DATA TO PROCESS below:

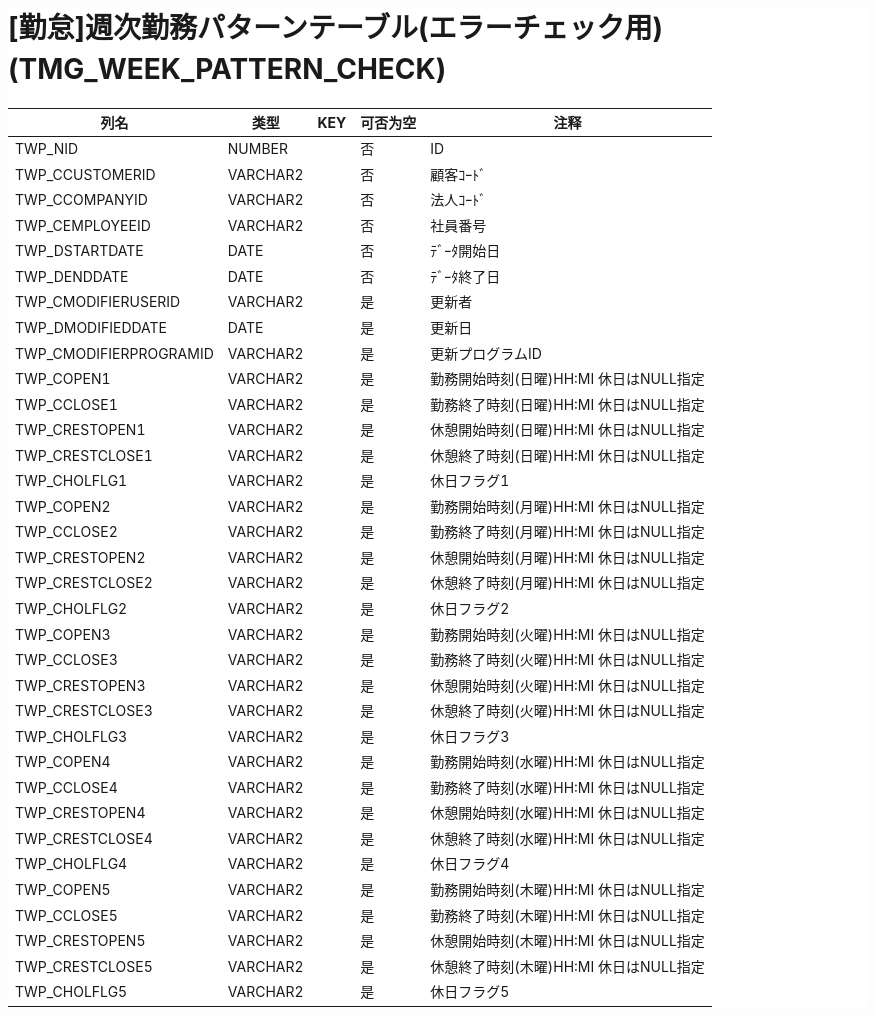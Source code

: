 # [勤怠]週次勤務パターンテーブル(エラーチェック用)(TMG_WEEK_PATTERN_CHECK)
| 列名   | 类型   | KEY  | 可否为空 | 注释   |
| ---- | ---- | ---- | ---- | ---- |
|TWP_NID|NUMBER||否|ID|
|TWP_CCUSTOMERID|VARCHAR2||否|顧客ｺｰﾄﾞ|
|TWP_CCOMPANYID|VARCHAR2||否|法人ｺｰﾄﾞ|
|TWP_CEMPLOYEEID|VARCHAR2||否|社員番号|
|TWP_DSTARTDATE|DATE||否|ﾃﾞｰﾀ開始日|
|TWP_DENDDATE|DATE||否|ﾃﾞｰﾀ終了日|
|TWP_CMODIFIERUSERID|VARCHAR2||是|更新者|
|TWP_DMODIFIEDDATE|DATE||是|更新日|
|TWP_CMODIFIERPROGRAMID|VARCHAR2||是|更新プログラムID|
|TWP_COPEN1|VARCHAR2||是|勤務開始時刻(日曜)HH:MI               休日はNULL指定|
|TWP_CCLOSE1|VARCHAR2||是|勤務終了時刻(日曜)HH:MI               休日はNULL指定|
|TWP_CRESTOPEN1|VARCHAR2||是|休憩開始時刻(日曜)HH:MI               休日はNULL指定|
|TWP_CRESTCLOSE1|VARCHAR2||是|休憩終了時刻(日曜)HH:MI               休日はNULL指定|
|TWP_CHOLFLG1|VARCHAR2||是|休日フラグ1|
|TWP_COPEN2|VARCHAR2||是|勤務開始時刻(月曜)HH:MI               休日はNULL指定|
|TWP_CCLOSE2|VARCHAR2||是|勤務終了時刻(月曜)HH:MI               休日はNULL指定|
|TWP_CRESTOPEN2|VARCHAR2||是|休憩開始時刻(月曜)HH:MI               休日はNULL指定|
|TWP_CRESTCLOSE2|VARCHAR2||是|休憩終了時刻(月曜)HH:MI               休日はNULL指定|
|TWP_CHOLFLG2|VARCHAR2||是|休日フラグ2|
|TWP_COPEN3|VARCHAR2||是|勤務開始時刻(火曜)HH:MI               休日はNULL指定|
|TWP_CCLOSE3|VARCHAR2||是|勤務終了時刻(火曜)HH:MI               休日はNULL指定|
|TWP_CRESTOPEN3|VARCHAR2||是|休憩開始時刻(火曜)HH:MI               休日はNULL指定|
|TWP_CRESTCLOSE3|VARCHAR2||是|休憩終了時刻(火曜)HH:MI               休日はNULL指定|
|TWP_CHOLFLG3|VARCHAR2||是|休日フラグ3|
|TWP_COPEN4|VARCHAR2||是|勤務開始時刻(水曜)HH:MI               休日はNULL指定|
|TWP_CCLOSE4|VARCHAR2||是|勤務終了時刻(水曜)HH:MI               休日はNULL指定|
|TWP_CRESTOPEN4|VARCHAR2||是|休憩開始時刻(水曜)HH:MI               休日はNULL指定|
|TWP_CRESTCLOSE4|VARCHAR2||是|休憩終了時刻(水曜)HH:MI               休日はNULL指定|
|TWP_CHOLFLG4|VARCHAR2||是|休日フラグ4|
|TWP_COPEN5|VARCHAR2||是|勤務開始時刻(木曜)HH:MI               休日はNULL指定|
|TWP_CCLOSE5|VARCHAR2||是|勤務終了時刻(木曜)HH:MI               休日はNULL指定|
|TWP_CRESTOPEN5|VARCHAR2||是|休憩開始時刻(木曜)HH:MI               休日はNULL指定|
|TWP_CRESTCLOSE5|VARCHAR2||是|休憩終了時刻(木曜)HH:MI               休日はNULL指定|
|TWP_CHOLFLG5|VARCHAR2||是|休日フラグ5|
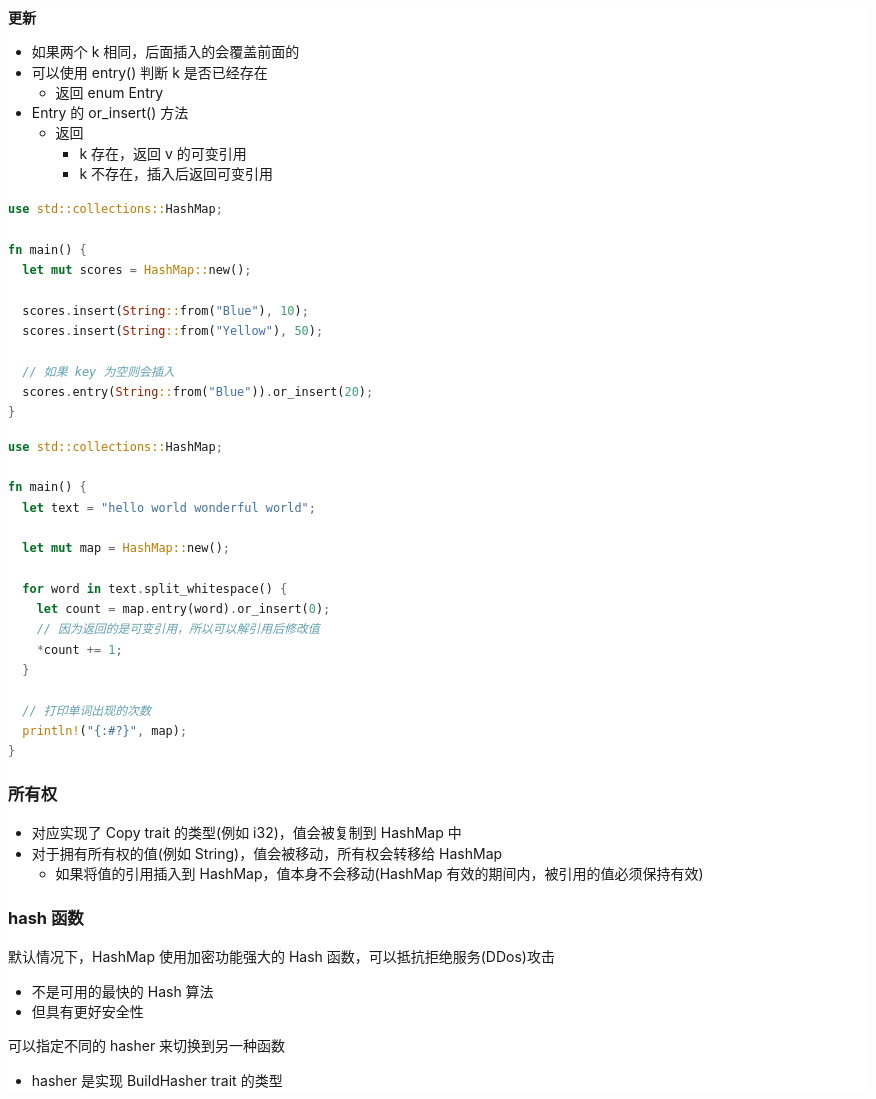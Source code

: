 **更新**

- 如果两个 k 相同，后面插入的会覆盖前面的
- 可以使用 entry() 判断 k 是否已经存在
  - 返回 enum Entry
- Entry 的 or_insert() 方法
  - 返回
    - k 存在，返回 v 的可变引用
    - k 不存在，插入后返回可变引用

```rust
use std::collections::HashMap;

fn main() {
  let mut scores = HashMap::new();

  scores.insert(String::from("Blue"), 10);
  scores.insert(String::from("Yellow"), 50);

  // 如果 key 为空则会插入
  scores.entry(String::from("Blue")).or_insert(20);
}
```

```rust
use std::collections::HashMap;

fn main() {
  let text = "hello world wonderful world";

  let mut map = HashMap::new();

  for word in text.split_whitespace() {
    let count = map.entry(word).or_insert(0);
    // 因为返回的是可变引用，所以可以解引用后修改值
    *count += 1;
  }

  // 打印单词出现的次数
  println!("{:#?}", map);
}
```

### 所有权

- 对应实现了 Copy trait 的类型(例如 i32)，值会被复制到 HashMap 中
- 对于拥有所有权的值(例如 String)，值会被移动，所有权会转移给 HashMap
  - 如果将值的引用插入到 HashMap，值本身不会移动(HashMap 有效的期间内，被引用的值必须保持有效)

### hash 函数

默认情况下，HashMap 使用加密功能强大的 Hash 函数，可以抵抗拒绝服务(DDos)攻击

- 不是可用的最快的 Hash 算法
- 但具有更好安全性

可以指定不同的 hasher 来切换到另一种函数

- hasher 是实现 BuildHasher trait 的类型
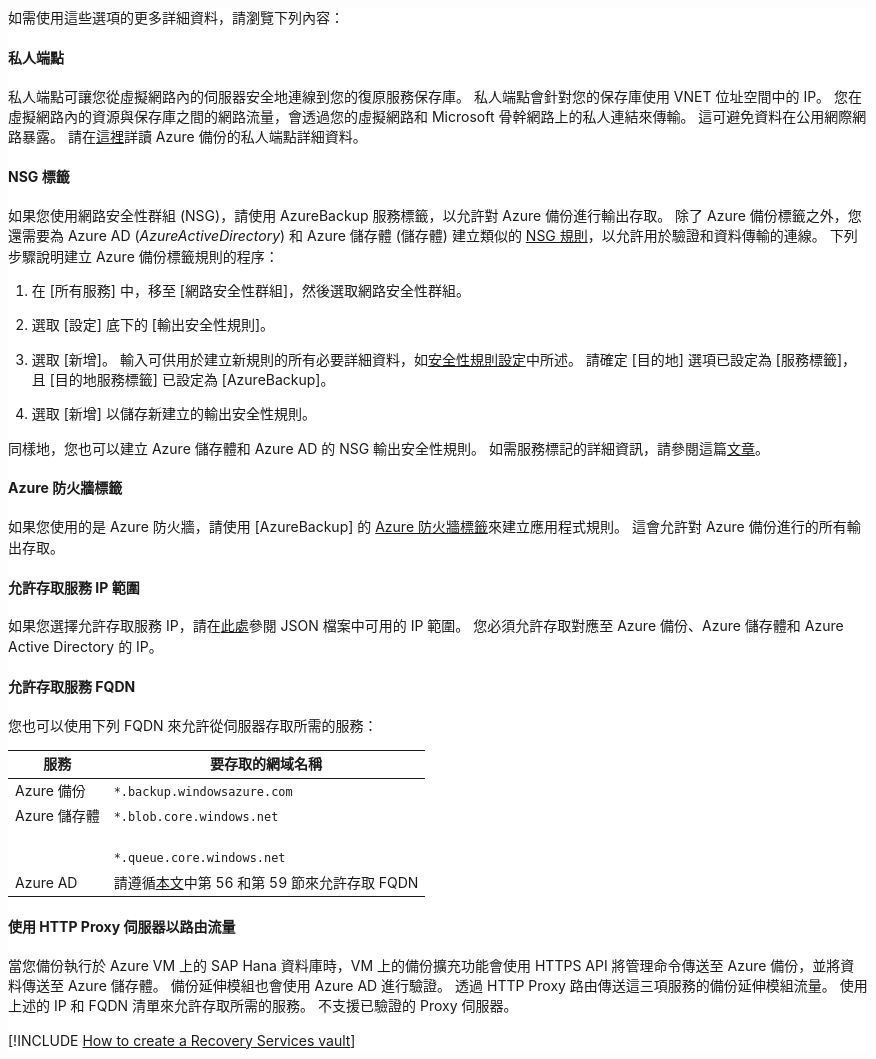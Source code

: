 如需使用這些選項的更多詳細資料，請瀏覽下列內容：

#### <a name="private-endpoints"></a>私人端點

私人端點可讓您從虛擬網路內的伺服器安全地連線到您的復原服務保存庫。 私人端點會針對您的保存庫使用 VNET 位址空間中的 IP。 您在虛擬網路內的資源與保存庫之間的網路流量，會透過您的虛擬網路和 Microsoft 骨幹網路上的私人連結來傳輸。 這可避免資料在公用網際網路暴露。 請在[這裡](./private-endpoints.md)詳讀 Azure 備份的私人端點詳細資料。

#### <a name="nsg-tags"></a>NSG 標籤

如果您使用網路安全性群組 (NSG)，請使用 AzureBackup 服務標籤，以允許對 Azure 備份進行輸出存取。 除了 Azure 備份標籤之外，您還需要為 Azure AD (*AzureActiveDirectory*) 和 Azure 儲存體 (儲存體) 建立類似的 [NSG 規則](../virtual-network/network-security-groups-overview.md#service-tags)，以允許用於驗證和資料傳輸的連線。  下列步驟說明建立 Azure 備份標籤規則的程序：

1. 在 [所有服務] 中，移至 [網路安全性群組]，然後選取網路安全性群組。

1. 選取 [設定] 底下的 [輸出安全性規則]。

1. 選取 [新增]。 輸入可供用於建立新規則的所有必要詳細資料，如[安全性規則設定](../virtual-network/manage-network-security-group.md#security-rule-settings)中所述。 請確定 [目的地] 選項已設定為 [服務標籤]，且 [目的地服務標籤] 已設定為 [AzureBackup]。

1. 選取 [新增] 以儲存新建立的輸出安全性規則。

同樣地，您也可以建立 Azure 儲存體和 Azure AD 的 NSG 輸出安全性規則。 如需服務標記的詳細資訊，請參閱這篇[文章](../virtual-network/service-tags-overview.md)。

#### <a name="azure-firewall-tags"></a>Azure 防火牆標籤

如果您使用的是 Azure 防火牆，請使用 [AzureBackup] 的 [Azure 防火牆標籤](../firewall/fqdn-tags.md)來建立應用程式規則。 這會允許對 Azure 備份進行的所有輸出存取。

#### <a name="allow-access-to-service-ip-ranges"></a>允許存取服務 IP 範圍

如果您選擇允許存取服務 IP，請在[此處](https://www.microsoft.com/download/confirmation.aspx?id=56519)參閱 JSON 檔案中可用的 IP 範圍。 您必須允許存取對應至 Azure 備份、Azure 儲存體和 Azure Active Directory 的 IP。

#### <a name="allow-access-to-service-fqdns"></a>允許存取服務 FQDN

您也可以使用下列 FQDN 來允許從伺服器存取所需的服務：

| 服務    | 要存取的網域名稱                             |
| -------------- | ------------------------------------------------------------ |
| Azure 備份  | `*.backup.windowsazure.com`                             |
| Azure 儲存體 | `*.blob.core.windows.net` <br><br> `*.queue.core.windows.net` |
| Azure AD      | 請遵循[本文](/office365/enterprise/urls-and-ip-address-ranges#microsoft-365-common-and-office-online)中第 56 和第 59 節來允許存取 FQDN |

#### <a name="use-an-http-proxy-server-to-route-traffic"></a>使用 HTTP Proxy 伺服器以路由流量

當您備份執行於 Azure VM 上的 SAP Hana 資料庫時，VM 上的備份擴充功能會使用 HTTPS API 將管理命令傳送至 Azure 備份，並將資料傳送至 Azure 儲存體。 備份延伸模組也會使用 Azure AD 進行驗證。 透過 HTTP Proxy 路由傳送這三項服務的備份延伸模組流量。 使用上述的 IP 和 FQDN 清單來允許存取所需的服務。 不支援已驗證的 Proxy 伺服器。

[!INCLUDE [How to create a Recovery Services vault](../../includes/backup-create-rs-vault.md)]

End of DATA TO PROCESS.

**EXERCISE DETAILS:** From the line that contains "如果您使用網路安全性群組 (NSG)，請使用 AzureBackup" down to the final line of the entries, print every line exactly as it is, and only those lines.

**EXPECTED ANSWER:**
如果您使用網路安全性群組 (NSG)，請使用 AzureBackup 服務標籤，以允許對 Azure 備份進行輸出存取。 除了 Azure 備份標籤之外，您還需要為 Azure AD (*AzureActiveDirectory*) 和 Azure 儲存體 (儲存體) 建立類似的 [NSG 規則](../virtual-network/network-security-groups-overview.md#service-tags)，以允許用於驗證和資料傳輸的連線。  下列步驟說明建立 Azure 備份標籤規則的程序：

1. 在 [所有服務] 中，移至 [網路安全性群組]，然後選取網路安全性群組。

1. 選取 [設定] 底下的 [輸出安全性規則]。

1. 選取 [新增]。 輸入可供用於建立新規則的所有必要詳細資料，如[安全性規則設定](../virtual-network/manage-network-security-group.md#security-rule-settings)中所述。 請確定 [目的地] 選項已設定為 [服務標籤]，且 [目的地服務標籤] 已設定為 [AzureBackup]。

1. 選取 [新增] 以儲存新建立的輸出安全性規則。

同樣地，您也可以建立 Azure 儲存體和 Azure AD 的 NSG 輸出安全性規則。 如需服務標記的詳細資訊，請參閱這篇[文章](../virtual-network/service-tags-overview.md)。

#### <a name="azure-firewall-tags"></a>Azure 防火牆標籤

如果您使用的是 Azure 防火牆，請使用 [AzureBackup] 的 [Azure 防火牆標籤](../firewall/fqdn-tags.md)來建立應用程式規則。 這會允許對 Azure 備份進行的所有輸出存取。

#### <a name="allow-access-to-service-ip-ranges"></a>允許存取服務 IP 範圍

如果您選擇允許存取服務 IP，請在[此處](https://www.microsoft.com/download/confirmation.aspx?id=56519)參閱 JSON 檔案中可用的 IP 範圍。 您必須允許存取對應至 Azure 備份、Azure 儲存體和 Azure Active Directory 的 IP。

#### <a name="allow-access-to-service-fqdns"></a>允許存取服務 FQDN

您也可以使用下列 FQDN 來允許從伺服器存取所需的服務：

| 服務    | 要存取的網域名稱                             |
| -------------- | ------------------------------------------------------------ |
| Azure 備份  | `*.backup.windowsazure.com`                             |
| Azure 儲存體 | `*.blob.core.windows.net` <br><br> `*.queue.core.windows.net` |
| Azure AD      | 請遵循[本文](/office365/enterprise/urls-and-ip-address-ranges#microsoft-365-common-and-office-online)中第 56 和第 59 節來允許存取 FQDN |

#### <a name="use-an-http-proxy-server-to-route-traffic"></a>使用 HTTP Proxy 伺服器以路由流量

當您備份執行於 Azure VM 上的 SAP Hana 資料庫時，VM 上的備份擴充功能會使用 HTTPS API 將管理命令傳送至 Azure 備份，並將資料傳送至 Azure 儲存體。 備份延伸模組也會使用 Azure AD 進行驗證。 透過 HTTP Proxy 路由傳送這三項服務的備份延伸模組流量。 使用上述的 IP 和 FQDN 清單來允許存取所需的服務。 不支援已驗證的 Proxy 伺服器。

[!INCLUDE [How to create a Recovery Services vault](../../includes/backup-create-rs-vault.md)]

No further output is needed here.